| Data to process |
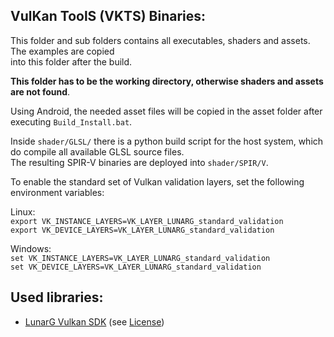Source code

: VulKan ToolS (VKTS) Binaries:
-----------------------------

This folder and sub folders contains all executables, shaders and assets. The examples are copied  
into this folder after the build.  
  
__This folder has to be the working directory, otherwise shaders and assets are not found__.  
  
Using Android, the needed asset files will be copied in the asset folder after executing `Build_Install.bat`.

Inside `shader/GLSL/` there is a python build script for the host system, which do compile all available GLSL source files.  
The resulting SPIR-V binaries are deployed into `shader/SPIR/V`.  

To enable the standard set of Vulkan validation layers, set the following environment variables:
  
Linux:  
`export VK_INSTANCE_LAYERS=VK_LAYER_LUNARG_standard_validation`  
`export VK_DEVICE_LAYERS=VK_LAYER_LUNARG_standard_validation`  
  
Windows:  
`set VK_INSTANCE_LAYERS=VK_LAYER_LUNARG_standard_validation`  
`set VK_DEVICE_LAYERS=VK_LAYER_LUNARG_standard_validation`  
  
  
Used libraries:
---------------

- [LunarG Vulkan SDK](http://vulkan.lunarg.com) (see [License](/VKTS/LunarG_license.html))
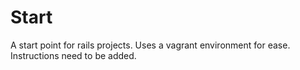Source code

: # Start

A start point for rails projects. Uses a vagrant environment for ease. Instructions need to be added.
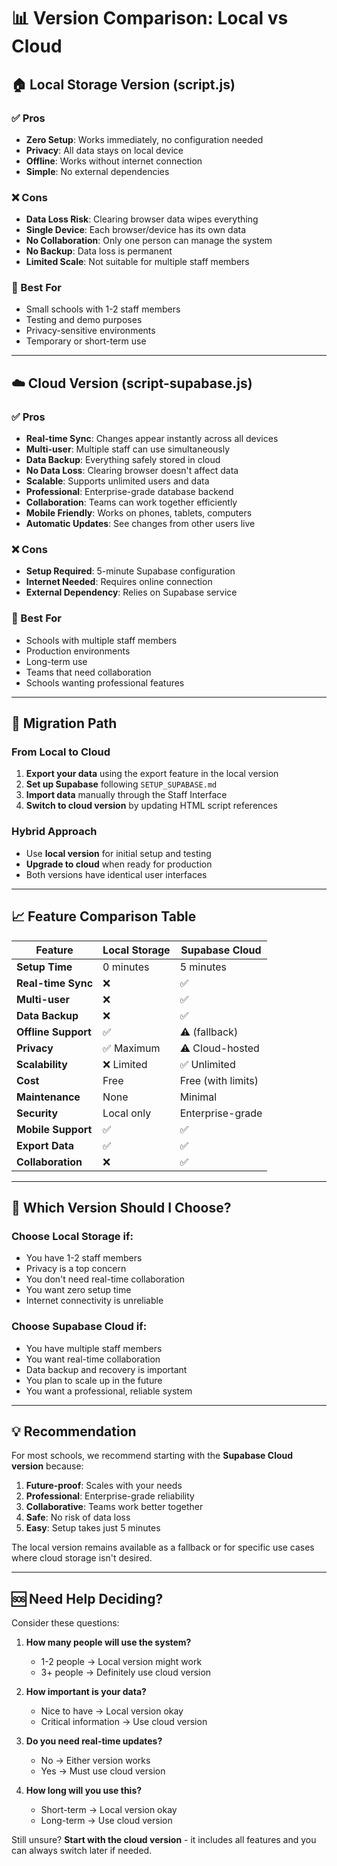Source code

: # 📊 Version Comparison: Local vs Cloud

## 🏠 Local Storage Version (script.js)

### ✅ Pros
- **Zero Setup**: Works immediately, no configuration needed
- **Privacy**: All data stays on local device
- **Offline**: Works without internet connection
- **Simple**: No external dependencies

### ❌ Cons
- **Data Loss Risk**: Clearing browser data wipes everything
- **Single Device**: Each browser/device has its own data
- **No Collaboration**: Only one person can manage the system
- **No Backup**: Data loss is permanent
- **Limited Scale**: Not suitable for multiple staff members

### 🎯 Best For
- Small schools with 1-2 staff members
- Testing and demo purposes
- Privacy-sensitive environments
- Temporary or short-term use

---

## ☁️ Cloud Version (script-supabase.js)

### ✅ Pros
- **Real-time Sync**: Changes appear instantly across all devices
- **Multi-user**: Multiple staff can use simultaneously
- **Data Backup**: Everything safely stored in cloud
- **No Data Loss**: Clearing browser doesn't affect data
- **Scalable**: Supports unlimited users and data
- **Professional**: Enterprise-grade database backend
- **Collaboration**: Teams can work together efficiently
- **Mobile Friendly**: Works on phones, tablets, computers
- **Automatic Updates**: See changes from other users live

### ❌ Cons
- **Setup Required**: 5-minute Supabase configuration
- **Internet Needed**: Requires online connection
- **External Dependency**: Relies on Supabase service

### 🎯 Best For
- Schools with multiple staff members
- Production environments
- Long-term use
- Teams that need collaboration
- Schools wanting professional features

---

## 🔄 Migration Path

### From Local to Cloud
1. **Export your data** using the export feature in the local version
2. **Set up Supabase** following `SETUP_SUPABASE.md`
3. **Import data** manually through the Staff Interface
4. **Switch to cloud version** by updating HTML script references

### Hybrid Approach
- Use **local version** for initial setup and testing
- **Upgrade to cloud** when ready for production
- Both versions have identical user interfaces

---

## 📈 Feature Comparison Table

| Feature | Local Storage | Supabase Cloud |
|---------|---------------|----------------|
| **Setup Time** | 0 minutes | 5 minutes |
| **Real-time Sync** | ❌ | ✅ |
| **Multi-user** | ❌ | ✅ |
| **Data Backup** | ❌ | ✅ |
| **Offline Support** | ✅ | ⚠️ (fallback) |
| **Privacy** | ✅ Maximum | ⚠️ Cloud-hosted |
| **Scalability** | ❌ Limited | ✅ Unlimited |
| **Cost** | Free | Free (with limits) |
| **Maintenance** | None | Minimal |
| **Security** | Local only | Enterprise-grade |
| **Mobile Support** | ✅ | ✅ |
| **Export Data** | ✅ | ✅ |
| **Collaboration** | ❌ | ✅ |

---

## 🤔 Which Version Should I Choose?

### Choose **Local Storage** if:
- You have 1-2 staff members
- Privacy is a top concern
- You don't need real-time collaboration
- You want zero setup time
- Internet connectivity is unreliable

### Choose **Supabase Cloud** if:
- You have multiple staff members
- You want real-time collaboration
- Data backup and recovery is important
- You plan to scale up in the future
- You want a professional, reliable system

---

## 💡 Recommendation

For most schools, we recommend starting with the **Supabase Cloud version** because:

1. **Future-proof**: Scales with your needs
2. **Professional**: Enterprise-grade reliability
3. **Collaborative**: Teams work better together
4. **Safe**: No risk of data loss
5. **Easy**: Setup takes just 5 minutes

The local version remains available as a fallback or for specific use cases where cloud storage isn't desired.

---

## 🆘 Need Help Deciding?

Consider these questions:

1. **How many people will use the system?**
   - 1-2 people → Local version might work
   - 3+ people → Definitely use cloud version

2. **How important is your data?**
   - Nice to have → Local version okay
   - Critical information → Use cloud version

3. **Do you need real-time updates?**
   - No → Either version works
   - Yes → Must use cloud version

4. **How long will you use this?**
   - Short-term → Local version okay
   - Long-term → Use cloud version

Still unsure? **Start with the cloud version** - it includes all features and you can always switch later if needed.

| Exercise goal |
From the entries above, restate word for word the lines from the line containing "- **Data Backup**: Everything" to the line containing "- **Mobile Friendly**: Works", both ends included, and nothing more.

| Exercise answer |
- **Data Backup**: Everything safely stored in cloud
- **No Data Loss**: Clearing browser doesn't affect data
- **Scalable**: Supports unlimited users and data
- **Professional**: Enterprise-grade database backend
- **Collaboration**: Teams can work together efficiently
- **Mobile Friendly**: Works on phones, tablets, computers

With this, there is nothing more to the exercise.